— What you need to do —
For every line of the records below that holds "function", add one. Give only the final total.

— Entries provided —
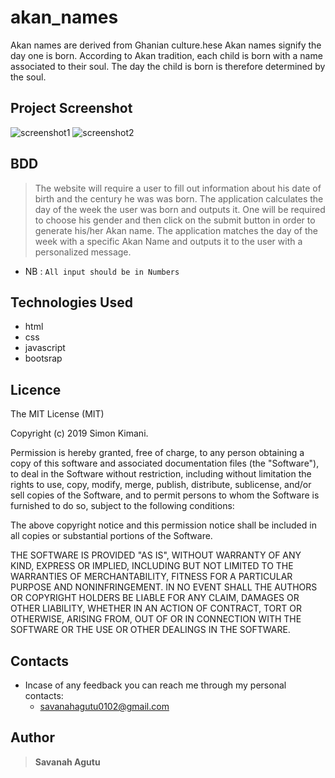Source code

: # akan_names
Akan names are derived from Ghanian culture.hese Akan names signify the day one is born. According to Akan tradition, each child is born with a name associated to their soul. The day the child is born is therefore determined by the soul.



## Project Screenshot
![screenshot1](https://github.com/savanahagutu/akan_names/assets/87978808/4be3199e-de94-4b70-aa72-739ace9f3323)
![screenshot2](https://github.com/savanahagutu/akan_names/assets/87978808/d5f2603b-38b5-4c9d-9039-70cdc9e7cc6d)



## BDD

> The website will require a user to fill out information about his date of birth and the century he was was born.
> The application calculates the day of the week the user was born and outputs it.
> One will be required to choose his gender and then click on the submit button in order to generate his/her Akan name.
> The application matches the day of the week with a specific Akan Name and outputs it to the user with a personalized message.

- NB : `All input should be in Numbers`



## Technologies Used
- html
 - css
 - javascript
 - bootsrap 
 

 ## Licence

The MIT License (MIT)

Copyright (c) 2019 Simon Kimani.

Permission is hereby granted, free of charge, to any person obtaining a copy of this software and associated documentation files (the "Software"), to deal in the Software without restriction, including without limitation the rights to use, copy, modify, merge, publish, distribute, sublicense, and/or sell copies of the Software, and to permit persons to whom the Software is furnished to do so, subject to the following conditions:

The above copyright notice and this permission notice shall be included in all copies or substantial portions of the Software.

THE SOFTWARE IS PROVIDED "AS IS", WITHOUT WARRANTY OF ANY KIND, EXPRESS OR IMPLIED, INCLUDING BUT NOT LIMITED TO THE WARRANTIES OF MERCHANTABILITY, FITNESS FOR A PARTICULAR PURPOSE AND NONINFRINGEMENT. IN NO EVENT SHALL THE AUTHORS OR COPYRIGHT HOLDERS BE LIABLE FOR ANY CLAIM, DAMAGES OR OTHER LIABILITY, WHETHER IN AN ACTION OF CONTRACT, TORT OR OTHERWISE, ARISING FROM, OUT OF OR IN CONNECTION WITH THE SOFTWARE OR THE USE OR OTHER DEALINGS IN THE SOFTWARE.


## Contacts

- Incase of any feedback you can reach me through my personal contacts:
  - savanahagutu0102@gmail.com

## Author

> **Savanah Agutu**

---

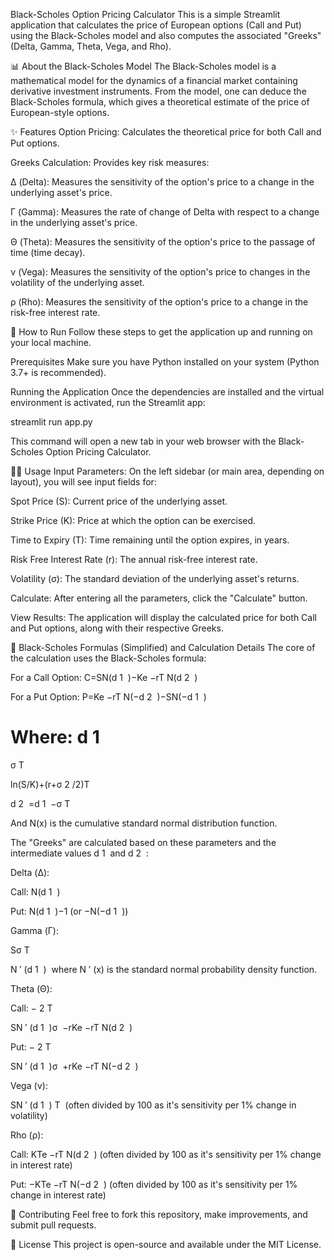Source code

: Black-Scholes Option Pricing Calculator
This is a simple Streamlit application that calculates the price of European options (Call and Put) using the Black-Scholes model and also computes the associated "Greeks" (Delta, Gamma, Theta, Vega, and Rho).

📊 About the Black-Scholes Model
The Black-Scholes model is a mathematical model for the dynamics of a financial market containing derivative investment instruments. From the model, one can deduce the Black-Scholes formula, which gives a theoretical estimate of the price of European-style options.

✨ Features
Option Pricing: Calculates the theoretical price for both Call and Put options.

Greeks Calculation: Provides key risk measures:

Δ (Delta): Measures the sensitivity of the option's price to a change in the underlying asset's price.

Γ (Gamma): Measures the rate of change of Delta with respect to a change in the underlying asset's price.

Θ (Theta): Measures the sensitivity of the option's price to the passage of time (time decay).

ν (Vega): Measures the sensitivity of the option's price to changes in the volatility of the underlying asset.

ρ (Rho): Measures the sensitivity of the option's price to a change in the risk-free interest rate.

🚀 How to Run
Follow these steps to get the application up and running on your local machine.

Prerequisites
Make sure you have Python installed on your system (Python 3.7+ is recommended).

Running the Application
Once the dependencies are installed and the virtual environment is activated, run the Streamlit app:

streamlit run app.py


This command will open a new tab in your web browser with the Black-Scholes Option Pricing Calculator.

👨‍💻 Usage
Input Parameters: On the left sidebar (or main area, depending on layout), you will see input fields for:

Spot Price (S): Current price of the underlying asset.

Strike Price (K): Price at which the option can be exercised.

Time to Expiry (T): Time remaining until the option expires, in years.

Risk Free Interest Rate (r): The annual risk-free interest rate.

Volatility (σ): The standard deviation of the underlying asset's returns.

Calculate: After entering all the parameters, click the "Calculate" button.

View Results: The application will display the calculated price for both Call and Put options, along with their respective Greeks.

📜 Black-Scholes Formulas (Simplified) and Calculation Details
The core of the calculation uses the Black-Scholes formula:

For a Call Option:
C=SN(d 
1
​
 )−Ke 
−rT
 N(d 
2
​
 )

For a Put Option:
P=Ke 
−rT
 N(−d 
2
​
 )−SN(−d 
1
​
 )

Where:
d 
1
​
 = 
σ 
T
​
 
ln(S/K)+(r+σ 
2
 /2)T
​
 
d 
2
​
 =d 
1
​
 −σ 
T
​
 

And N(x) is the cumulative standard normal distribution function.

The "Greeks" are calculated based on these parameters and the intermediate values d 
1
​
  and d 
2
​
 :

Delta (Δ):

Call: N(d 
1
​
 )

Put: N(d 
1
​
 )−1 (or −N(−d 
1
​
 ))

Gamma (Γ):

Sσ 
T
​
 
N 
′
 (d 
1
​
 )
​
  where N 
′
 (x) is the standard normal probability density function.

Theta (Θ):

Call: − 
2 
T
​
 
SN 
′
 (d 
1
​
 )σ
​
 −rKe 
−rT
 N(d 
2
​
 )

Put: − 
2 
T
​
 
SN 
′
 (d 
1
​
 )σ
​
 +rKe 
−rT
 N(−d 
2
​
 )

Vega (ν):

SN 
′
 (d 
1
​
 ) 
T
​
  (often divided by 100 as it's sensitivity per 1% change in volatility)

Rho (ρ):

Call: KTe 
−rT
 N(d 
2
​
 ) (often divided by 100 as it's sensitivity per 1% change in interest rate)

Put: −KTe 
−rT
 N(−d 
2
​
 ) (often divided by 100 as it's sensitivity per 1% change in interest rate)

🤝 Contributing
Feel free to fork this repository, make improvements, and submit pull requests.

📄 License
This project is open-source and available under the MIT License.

— Response to this exercise —
2